-- Exercise prompt --
Please copy every line with the string "Genetic" from the entries below.

-- Dataset records --
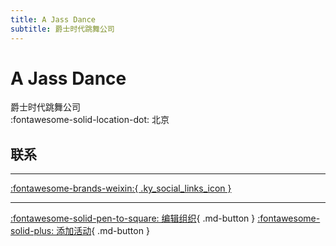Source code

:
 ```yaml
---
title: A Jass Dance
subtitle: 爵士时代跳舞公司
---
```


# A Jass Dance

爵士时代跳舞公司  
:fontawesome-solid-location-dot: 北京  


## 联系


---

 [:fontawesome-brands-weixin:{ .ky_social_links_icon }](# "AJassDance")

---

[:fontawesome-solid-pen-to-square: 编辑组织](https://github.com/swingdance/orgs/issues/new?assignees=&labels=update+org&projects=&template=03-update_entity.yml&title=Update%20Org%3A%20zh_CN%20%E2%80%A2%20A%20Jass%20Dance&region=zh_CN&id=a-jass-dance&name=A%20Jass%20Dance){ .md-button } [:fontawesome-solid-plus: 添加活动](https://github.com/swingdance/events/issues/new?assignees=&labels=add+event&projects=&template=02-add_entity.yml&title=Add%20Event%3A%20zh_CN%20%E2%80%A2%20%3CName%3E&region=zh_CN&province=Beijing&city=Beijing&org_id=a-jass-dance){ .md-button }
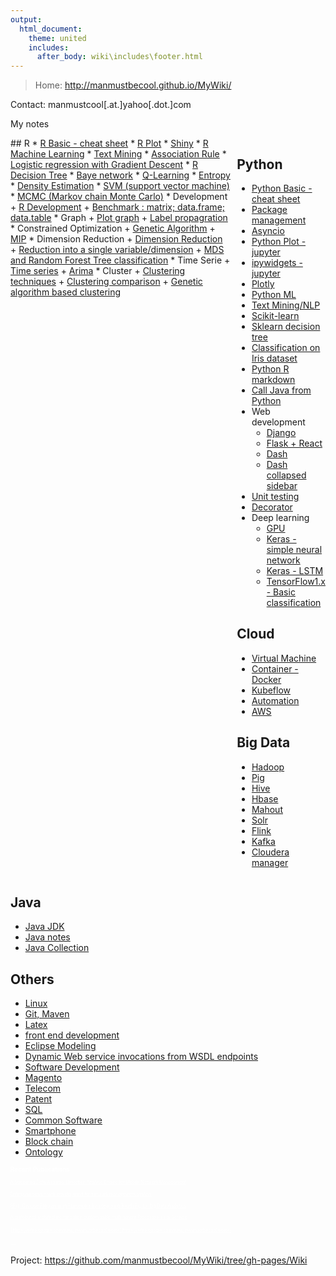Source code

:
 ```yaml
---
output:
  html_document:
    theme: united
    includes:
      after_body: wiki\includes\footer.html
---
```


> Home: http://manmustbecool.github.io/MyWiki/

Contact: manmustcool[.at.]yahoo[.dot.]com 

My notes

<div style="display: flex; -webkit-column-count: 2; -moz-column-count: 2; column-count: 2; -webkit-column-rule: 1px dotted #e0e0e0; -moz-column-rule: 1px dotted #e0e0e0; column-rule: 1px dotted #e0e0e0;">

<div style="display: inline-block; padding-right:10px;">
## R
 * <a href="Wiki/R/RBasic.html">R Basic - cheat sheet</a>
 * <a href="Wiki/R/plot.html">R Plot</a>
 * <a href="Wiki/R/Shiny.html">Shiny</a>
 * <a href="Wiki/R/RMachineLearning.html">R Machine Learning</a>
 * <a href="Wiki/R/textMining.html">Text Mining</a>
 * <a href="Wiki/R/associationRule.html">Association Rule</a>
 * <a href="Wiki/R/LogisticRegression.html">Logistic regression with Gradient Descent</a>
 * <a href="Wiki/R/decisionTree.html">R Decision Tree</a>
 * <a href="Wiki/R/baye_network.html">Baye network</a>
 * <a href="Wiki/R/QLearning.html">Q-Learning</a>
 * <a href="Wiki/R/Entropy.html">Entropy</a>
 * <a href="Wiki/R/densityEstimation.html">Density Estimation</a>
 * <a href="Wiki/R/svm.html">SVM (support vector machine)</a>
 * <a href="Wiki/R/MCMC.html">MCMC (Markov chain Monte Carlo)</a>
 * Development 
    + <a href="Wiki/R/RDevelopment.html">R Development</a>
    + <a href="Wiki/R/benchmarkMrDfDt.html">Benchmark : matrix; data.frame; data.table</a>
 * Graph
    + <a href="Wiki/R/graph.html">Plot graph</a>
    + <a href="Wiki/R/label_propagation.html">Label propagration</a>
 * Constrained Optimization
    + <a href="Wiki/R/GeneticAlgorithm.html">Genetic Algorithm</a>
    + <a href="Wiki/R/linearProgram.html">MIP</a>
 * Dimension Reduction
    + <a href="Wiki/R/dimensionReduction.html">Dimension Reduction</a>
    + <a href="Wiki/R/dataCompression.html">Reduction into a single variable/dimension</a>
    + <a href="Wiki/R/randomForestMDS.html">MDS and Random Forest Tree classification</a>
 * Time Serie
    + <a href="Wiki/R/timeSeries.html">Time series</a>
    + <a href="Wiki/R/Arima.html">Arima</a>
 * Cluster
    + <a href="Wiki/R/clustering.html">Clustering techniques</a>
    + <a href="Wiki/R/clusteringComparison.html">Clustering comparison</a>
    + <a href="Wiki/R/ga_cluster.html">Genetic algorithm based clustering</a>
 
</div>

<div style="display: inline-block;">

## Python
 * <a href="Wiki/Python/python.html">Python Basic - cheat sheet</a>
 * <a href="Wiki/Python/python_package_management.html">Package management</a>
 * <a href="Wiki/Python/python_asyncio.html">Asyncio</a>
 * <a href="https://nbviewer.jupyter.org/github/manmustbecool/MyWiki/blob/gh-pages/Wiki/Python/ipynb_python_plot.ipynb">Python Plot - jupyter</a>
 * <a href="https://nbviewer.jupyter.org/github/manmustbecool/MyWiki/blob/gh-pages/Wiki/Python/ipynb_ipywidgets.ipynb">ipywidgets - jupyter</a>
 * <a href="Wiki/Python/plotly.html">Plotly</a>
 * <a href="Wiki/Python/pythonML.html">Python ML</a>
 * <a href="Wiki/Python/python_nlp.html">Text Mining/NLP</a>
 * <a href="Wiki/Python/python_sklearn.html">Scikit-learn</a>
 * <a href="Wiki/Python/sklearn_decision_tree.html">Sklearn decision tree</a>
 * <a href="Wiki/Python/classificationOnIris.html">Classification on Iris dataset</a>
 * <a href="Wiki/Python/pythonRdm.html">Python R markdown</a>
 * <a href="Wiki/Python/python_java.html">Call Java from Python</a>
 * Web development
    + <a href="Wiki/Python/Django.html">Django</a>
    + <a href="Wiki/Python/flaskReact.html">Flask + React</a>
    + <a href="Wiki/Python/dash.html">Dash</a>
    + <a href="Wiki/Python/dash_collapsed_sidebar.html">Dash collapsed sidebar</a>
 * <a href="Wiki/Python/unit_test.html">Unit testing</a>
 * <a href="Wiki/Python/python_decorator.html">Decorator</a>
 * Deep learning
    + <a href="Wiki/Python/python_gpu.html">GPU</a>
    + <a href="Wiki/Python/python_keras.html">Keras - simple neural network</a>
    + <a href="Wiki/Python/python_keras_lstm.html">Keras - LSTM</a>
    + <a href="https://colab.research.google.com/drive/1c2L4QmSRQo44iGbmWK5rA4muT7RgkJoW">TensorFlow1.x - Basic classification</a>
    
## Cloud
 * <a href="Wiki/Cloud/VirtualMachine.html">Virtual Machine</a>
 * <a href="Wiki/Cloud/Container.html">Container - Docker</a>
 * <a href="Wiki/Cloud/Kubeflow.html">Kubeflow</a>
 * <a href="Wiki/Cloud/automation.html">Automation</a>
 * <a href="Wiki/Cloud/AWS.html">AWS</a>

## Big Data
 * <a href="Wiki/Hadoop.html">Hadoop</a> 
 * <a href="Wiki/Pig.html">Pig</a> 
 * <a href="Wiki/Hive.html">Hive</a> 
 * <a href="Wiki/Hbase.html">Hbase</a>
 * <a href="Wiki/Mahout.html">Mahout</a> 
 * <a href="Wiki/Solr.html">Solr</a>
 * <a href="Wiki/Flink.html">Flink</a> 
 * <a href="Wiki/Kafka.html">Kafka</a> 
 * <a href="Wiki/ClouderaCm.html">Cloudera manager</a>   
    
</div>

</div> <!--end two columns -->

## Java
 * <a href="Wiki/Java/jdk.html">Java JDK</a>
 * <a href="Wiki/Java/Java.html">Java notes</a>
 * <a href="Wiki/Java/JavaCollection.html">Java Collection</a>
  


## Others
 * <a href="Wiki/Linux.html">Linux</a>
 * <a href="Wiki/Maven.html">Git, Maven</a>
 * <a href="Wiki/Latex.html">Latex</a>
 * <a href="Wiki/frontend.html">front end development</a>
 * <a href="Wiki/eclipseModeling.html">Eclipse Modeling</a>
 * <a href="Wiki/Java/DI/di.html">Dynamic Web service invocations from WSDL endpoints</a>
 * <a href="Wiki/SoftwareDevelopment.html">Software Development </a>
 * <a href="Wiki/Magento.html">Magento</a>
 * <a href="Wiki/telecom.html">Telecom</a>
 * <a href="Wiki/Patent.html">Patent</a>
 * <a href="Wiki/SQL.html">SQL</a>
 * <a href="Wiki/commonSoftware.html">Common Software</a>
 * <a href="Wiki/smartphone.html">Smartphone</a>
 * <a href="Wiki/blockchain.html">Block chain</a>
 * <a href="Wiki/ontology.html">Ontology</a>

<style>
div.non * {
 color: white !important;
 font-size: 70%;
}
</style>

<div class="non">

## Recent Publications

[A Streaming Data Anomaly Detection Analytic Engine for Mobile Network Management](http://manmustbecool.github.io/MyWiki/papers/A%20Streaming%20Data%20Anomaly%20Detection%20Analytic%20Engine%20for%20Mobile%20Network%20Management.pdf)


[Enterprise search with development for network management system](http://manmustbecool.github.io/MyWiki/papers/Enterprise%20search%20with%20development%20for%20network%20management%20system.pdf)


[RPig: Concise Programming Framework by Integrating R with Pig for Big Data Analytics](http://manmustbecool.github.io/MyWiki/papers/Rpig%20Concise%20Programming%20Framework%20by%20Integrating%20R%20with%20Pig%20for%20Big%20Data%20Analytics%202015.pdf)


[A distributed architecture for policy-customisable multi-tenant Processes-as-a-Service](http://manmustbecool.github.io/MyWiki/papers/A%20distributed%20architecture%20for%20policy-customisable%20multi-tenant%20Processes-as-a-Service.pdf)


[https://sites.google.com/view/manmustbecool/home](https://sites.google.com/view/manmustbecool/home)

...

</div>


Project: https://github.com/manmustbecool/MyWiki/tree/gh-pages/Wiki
* * *
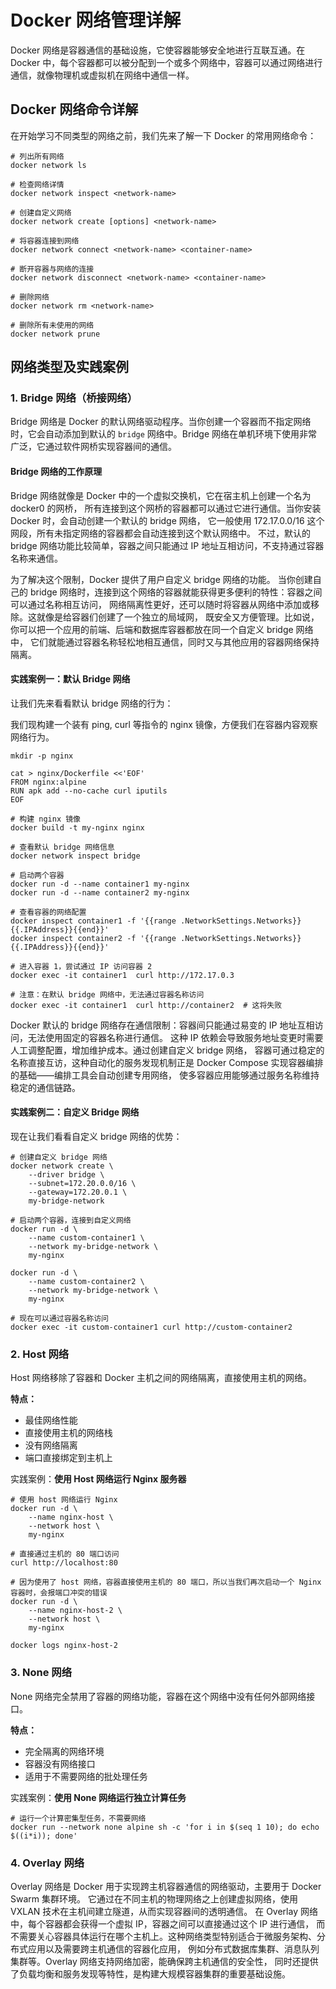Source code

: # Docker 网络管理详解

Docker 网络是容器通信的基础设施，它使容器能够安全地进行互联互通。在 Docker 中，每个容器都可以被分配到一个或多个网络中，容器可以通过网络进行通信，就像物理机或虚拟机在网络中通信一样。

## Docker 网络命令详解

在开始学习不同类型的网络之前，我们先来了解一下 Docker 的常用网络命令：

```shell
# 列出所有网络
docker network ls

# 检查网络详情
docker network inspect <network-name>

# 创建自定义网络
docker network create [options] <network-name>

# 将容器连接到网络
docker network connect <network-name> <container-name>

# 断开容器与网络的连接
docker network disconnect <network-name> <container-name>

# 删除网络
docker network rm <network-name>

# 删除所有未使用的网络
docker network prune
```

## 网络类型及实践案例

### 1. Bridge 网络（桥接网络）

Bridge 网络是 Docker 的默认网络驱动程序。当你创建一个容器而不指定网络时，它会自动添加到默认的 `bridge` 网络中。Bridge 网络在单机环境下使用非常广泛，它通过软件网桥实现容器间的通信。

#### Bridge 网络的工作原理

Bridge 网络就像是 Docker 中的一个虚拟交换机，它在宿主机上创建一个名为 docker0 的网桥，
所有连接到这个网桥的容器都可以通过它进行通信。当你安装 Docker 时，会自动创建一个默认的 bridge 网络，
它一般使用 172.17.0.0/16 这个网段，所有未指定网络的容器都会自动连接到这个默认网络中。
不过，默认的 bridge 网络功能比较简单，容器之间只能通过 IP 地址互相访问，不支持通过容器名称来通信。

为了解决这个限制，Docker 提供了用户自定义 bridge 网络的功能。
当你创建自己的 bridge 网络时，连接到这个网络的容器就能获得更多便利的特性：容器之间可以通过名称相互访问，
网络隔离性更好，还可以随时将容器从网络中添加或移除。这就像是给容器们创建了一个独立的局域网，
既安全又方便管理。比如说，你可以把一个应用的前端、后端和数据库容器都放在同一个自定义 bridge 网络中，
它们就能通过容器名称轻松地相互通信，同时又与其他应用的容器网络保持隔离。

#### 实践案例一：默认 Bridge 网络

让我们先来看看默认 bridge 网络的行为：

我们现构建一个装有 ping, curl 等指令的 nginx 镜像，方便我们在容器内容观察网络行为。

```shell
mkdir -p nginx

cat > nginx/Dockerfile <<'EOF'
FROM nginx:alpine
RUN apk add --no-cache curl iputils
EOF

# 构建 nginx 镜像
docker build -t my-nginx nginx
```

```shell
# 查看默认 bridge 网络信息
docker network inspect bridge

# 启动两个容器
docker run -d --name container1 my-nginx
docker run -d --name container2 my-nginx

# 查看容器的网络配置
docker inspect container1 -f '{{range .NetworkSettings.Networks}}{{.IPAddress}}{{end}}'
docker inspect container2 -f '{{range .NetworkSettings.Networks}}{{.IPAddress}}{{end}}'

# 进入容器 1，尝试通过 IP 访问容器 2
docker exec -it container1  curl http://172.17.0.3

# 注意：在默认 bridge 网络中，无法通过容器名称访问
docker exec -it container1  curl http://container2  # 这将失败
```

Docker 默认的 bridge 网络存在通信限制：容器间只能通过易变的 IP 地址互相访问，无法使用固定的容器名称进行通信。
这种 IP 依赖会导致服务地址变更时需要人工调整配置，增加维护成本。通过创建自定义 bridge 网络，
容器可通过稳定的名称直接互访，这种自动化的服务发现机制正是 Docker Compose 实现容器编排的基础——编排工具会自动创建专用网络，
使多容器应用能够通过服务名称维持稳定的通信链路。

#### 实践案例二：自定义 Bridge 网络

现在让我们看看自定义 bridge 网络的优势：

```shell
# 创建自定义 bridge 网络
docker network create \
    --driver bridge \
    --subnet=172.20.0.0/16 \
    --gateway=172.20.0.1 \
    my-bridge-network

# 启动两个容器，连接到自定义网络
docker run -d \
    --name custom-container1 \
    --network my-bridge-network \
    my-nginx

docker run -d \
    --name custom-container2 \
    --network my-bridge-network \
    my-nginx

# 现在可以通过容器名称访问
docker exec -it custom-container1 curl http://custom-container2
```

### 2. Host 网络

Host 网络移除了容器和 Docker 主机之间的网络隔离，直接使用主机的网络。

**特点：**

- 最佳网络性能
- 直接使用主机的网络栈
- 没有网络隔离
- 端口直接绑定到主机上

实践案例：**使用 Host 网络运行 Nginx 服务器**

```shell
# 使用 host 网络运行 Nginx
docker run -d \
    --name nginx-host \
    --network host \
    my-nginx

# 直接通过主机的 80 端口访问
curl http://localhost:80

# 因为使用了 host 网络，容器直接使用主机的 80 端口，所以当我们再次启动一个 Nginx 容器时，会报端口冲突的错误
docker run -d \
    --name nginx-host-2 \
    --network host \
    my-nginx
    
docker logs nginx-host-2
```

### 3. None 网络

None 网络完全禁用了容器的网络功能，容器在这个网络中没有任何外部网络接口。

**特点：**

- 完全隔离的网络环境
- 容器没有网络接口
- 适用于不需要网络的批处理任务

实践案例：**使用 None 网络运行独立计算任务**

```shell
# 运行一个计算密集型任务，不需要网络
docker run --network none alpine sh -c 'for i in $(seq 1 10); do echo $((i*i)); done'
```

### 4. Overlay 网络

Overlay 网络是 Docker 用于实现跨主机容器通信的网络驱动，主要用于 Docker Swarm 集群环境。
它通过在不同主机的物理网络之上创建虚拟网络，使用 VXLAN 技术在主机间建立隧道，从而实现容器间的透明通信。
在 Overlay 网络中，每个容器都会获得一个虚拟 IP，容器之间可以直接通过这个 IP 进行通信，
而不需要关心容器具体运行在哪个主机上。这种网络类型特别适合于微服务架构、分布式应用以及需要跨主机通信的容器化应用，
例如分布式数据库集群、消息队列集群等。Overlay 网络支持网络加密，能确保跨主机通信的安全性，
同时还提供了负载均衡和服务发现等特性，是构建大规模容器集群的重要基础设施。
...
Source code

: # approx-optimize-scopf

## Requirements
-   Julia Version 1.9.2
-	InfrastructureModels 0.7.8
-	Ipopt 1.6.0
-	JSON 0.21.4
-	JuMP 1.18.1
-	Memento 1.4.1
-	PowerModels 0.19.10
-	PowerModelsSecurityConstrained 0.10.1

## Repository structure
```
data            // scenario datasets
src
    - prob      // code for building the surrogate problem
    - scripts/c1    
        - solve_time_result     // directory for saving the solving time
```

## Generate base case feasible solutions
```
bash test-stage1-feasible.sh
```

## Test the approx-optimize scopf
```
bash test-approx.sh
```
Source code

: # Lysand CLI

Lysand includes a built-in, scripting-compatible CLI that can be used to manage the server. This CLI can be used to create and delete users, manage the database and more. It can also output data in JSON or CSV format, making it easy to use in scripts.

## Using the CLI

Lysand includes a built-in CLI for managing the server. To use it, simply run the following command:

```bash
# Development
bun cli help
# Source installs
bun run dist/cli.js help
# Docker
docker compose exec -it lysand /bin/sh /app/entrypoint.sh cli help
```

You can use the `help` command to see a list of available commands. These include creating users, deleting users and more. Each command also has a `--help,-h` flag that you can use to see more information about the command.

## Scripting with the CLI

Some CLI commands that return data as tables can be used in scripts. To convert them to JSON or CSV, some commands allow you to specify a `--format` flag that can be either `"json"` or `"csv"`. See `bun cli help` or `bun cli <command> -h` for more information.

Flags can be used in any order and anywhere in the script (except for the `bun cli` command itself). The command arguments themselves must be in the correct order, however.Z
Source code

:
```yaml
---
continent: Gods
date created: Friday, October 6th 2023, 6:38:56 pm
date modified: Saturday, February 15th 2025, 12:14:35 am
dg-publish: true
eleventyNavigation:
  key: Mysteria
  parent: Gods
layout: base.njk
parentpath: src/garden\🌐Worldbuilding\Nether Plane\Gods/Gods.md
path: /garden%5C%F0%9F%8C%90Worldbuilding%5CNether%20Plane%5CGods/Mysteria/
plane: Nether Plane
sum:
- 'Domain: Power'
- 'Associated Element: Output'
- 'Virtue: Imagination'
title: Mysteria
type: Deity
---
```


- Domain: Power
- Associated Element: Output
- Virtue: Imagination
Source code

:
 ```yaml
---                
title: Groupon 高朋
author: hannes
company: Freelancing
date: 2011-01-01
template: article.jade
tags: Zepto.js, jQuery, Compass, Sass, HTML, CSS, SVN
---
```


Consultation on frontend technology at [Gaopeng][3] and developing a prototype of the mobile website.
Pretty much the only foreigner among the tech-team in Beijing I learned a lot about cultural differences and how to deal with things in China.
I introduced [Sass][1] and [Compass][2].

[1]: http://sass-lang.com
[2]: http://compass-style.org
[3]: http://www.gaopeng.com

-- Answer section --
    + <a href="Wiki/R/GeneticAlgorithm.html">Genetic Algorithm</a>
    + <a href="Wiki/R/ga_cluster.html">Genetic algorithm based clustering</a>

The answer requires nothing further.